Tag Archive: edinburgh

History Remembered

By Chloe Schama

Theresa’s temporary home in Edinburgh, 12 Randolph Road (I was staying at 39 Randolph Avenue), was covered in scaffolding when I visited it for the first time. The house was clearly in a state of overhaul: dust covered the windows and paint flaked from its walls. There were paint cans and brushes clustered together on the stoop and a ladder leaning against the front of the house. Weeds flourished in the garden.

One of the construction workers eyed me with justified curiosity as I stood looking at the house. There was no National Heritage blue-circle signifying historical landmark status posted above the door; no one else was snapping photos.
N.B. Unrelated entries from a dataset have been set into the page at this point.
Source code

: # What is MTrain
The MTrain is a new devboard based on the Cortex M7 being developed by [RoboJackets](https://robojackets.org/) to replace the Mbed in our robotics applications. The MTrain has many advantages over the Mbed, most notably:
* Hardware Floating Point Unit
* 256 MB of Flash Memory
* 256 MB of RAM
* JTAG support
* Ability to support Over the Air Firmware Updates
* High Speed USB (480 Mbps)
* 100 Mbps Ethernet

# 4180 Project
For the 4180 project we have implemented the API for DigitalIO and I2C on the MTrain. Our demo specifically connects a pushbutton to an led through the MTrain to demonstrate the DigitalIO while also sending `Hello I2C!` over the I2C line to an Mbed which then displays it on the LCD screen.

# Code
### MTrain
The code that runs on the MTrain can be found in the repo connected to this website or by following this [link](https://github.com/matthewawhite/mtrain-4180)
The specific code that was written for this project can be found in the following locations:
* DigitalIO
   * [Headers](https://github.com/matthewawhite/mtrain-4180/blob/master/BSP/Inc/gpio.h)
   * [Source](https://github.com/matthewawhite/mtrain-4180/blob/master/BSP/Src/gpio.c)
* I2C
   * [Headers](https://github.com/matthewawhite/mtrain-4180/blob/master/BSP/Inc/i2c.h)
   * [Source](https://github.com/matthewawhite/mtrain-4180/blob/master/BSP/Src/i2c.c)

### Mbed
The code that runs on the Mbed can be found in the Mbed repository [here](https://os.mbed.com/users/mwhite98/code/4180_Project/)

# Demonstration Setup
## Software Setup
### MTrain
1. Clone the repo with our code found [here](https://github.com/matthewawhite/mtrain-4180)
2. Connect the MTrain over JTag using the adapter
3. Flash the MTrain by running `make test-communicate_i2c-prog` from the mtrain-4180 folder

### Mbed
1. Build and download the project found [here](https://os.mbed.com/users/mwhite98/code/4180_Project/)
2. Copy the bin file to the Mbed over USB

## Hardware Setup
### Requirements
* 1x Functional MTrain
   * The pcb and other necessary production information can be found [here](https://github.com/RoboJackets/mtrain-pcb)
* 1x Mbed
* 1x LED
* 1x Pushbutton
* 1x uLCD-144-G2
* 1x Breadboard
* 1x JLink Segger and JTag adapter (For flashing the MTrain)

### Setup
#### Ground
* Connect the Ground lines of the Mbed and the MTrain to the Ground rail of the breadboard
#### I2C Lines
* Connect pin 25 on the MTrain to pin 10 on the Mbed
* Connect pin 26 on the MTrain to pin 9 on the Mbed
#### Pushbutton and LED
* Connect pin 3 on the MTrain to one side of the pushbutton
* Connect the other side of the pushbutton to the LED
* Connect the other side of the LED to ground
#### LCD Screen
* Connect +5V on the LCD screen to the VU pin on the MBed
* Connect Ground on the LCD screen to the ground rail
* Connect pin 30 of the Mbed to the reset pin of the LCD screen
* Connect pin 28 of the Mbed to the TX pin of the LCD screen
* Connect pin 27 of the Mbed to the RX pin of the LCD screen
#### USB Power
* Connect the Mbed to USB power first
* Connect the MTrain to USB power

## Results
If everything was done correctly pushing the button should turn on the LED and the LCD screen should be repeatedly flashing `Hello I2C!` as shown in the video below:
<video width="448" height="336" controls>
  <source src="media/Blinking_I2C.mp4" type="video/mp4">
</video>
But I was certain that I had found a treasure.

When I stumbled upon this story in the library, I was immediately convinced that I had found the type of history that the hallowed halls of legendary landmarks tend to silence – the type that lingers in letters and haunts street corners, the type that is too often forgotten, but provides the most intimate, personal portrait of the past.

As Walter Benjamin said, “to articulate the past historically, does not mean to recognize it ‘the way it was’ … it means to seize hold of a memory as it flashes up at a moment of danger.” There is always a danger that the less obviously and traditionally important, prominent, and powerful individuals will be left out of the history of human experience. In this inadequate surveillance of the past, the human affections that bridge history are lost.

Chloe Schama has written for the New Republic, the New York Sun, and the Guardian. She lives in Washington, D.C. Her first book, Wild Romance: A Victorian Story of a Marriage, a Trial, and a Self-Made Woman, is the biography of Theresa Yelverton. (released March 2010).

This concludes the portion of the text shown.